◆ Assigned task: Images do not belong in the copy. Set down all the entries exactly.
:: Excerpted data ::
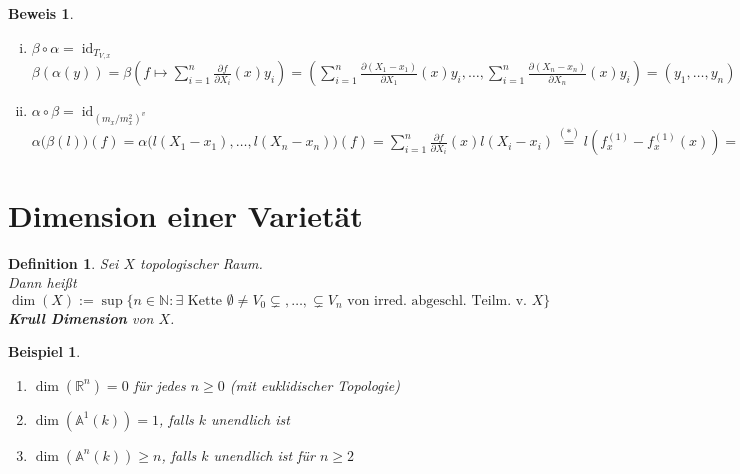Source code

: \documentclass[a4paper,12pt]{report}
\theoremstyle{break}
\newtheorem{Def}{Definition}[section]
\theoremstyle{nonumberbreak}
\newtheorem{nnBsp}{Beispiel}
\newtheorem{Bew}{Beweis}
\theoremstyle{nonumberplain}
\newcommand{\emp}[1]{\textbf{\emph{#1}}}
\newcommand{\begriff}[1]{{\index{#1}}\emp{#1}}
\DeclareMathOperator{\id}{id}
\newcommand{\R}{\mathbb{R}}
\newcommand{\N}{\mathbb{N}}
\newcommand{\A}{\mathbb{A}}
\begin{document}
\begin{Bew}
\begin{enumerate}[i)]
	\emph{Zu zeigen:} $\left(l(\overline{X_1-x_1}),\ldots ,l(\overline{X_n-x_n})\right) \in T_{V,x}$\\
	Sei dazu $f\in I(V)$. \emph{Zu zeigen:} $f_x^{(1)}\left(l(\overline{X_1-x_1}),\ldots ,l(\overline{X_n-x_n})\right)=0$\\
	Es ist $f_x^{(1)}\left(l(\overline{X_1-x_1}),\ldots ,l(\overline{X_n-x_n})\right)= \sum\limits_{i=1}^n \frac{\partial f}{\partial X_i}(x)l(\overline{X_i-x_i})$ $= l\left(\sum\limits_{i=1}^n \frac{\partial f}{\partial X_i}(x)(X_i-x_i)\right)$ $\overset{(*)}{=}$ $l\left( f_x^{(1)}-f_x^{(1)}(x) \right) = 0$, wegen\\
	\emph{Behauptung:} $f_x^{(1)}-f_x^{(1)}(x)\in m_x^2$\\
	\emph{denn:} Taylor-Entwicklung $\underbrace{f}_{0\text{ in }k[V]}= \underbrace{f(x)}_{=0\text{, weil }f\in I(V)}+f_x^{(1)}-f_x^{(1)}(x)+ $Terme in $m_x^2$
\item
	$\beta\circ\alpha=\id_{T_{V,x}}$\\
	$\beta(\alpha(y))= \beta(f\mapsto\sum\limits_{i=1}^n\frac{\partial f}{\partial X_i}(x)y_i) = \left(\sum\limits_{i=1}^n\frac{\partial(X_1-x_1)}{\partial X_1}(x)y_i,\ldots ,\sum\limits_{i=1}^n\frac{\partial(X_n-x_n)}{\partial X_n}(x)y_i\right) = (y_1,\ldots ,y_n)$
\item
	$\alpha\circ\beta=\id_{(m_x/m_x^2)^v}$\\
	$\alpha\bigl(\beta(l)\bigr)(f)= \alpha\bigl(l(X_1-x_1),\ldots ,l(X_n-x_n)\bigr)(f) = \sum\limits_{i=1}^n\frac{\partial f}{\partial X_i}(x)l(X_i-x_i) \overset{(*)}{=} l\left(f_x^{(1)}-f_x^{(1)}(x)\right) = f(\overline f)$
\end{enumerate}\end{Bew}

\newpage


\section{Dimension einer Variet\"at}

\begin{Def}
Sei $X$ topologischer Raum.\\
Dann hei\ss t
	\[\dim(X):=\sup\{n\in\N:\exists\text{ Kette }\emptyset\ne V_0\subsetneq,\ldots ,\subsetneq V_n\text{ von irred. abgeschl. Teilm. v. }X\}\]
	\begriff{Krull Dimension} von $X$.
\end{Def}

\begin{nnBsp}\begin{enumerate}[1)]
\item
	$\dim(\R^n)=0$ f\"ur jedes $n\ge0$ (mit euklidischer Topologie)
\item
	$\dim(\A^1(k))=1$, falls $k$ unendlich ist
\item
	$\dim(\A^n(k))\ge n$, falls $k$ unendlich ist f\"ur $n\ge2$
\end{enumerate}\end{nnBsp}
\end{document}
:::
◆ Response to the task:
Source code

: \documentclass[a4paper,12pt]{report}
\theoremstyle{break}
\newtheorem{Def}{Definition}[section]
\theoremstyle{nonumberbreak}
\newtheorem{nnBsp}{Beispiel}
\newtheorem{Bew}{Beweis}
\theoremstyle{nonumberplain}
\newcommand{\emp}[1]{\textbf{\emph{#1}}}
\newcommand{\begriff}[1]{{\index{#1}}\emp{#1}}
\DeclareMathOperator{\id}{id}
\newcommand{\R}{\mathbb{R}}
\newcommand{\N}{\mathbb{N}}
\newcommand{\A}{\mathbb{A}}
\begin{document}
\begin{Bew}
\begin{enumerate}[i)]
	\emph{Zu zeigen:} $\left(l(\overline{X_1-x_1}),\ldots ,l(\overline{X_n-x_n})\right) \in T_{V,x}$\\
	Sei dazu $f\in I(V)$. \emph{Zu zeigen:} $f_x^{(1)}\left(l(\overline{X_1-x_1}),\ldots ,l(\overline{X_n-x_n})\right)=0$\\
	Es ist $f_x^{(1)}\left(l(\overline{X_1-x_1}),\ldots ,l(\overline{X_n-x_n})\right)= \sum\limits_{i=1}^n \frac{\partial f}{\partial X_i}(x)l(\overline{X_i-x_i})$ $= l\left(\sum\limits_{i=1}^n \frac{\partial f}{\partial X_i}(x)(X_i-x_i)\right)$ $\overset{(*)}{=}$ $l\left( f_x^{(1)}-f_x^{(1)}(x) \right) = 0$, wegen\\
	\emph{Behauptung:} $f_x^{(1)}-f_x^{(1)}(x)\in m_x^2$\\
	\emph{denn:} Taylor-Entwicklung $\underbrace{f}_{0\text{ in }k[V]}= \underbrace{f(x)}_{=0\text{, weil }f\in I(V)}+f_x^{(1)}-f_x^{(1)}(x)+ $Terme in $m_x^2$
\item
	$\beta\circ\alpha=\id_{T_{V,x}}$\\
	$\beta(\alpha(y))= \beta(f\mapsto\sum\limits_{i=1}^n\frac{\partial f}{\partial X_i}(x)y_i) = \left(\sum\limits_{i=1}^n\frac{\partial(X_1-x_1)}{\partial X_1}(x)y_i,\ldots ,\sum\limits_{i=1}^n\frac{\partial(X_n-x_n)}{\partial X_n}(x)y_i\right) = (y_1,\ldots ,y_n)$
\item
	$\alpha\circ\beta=\id_{(m_x/m_x^2)^v}$\\
	$\alpha\bigl(\beta(l)\bigr)(f)= \alpha\bigl(l(X_1-x_1),\ldots ,l(X_n-x_n)\bigr)(f) = \sum\limits_{i=1}^n\frac{\partial f}{\partial X_i}(x)l(X_i-x_i) \overset{(*)}{=} l\left(f_x^{(1)}-f_x^{(1)}(x)\right) = f(\overline f)$
\end{enumerate}\end{Bew}

\newpage


\section{Dimension einer Variet\"at}

\begin{Def}
Sei $X$ topologischer Raum.\\
Dann hei\ss t
	\[\dim(X):=\sup\{n\in\N:\exists\text{ Kette }\emptyset\ne V_0\subsetneq,\ldots ,\subsetneq V_n\text{ von irred. abgeschl. Teilm. v. }X\}\]
	\begriff{Krull Dimension} von $X$.
\end{Def}

\begin{nnBsp}\begin{enumerate}[1)]
\item
	$\dim(\R^n)=0$ f\"ur jedes $n\ge0$ (mit euklidischer Topologie)
\item
	$\dim(\A^1(k))=1$, falls $k$ unendlich ist
\item
	$\dim(\A^n(k))\ge n$, falls $k$ unendlich ist f\"ur $n\ge2$
\end{enumerate}\end{nnBsp}
\end{document}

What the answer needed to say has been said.